The Eichler-Selberg trace formula (Theorem 2.2 here) gives a relation between the trace of a Hecke operator acting on the space of cusp forms and sums of weighted class numbers of imaginary quadratic orders. For example, by putting $N = 1$, $k = 2$ and $\omega'$ to be the trivial character, we get $$H(-4n) + 2\sum_{t = 1}^{\lceil\sqrt{4n}\rceil - 1} H(t^2 - 4n) = 2\left(\sum_{d|n} d\right) - 2\left(\sum_{\substack{d|n \\ d<\sqrt{n}}} d\right) - \chi(n)\sqrt{n} + \frac{1}{6}\chi(n),$$ where $H(D)$ denotes the Hurwitz class number and $\chi(n)$ is $1$ if $n$ is a square and $0$ otherwise.
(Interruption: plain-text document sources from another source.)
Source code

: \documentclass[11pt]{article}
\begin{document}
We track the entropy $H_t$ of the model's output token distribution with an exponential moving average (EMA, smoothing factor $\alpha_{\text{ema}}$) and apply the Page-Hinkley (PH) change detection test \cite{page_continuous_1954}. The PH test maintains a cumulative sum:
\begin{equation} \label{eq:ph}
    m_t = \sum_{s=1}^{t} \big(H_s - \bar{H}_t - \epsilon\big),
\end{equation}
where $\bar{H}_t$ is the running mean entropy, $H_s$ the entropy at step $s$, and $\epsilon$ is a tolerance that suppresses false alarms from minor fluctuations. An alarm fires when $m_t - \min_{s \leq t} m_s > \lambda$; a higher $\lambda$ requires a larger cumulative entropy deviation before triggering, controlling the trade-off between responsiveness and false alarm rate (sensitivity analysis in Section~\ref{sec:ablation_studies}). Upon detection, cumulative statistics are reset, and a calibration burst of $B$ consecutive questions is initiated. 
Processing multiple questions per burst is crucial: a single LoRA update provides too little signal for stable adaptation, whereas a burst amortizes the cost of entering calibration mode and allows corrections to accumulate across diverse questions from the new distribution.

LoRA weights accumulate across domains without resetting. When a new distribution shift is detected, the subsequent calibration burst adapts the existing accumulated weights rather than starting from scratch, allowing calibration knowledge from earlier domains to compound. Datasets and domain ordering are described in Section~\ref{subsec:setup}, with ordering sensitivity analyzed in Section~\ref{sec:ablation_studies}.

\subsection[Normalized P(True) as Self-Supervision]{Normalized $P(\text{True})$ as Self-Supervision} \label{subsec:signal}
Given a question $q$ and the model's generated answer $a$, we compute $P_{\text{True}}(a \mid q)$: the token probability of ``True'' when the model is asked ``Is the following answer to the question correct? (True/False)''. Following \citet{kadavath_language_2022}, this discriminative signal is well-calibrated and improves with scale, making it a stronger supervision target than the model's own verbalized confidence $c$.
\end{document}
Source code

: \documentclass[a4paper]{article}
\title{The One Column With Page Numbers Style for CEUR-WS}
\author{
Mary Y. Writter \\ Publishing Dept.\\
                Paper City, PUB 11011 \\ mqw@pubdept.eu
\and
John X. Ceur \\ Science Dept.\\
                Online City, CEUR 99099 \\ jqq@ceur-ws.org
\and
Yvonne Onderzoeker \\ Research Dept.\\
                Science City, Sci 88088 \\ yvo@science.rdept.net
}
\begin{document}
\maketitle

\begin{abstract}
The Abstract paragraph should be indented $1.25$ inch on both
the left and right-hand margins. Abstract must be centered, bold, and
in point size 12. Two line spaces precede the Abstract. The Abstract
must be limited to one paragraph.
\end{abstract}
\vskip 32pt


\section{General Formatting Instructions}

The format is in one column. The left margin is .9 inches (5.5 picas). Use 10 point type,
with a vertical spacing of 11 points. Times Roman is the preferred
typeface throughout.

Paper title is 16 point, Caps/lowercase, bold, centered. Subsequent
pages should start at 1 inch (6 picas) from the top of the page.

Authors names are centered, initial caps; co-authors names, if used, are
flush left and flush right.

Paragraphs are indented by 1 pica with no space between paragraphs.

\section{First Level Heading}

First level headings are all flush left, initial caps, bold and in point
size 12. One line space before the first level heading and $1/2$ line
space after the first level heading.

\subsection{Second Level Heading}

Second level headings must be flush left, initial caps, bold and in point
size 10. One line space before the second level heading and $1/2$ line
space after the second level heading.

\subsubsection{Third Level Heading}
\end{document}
Here are a few questions that I would like to ask:

- Is there some source listing more interesting relations like this which can be obtained by plugging in suitable parameters in the trace formula?
- Can such equations be used to compute class numbers efficiently? I am aware of algorithms above which uses the above formula for verifying its correctness (see here), but I don't know if such formulas themselves can be used to compute the class numbers. If so, are they able to match the efficiency of other state-of-the-art algorithms? The only such algorithm I am aware of is Corollary 5.3.9 in Cohen's
*Computational Algebraic Number Theory*, but that one is not so fast.

Where should I be looking to find more research on this? Thanks!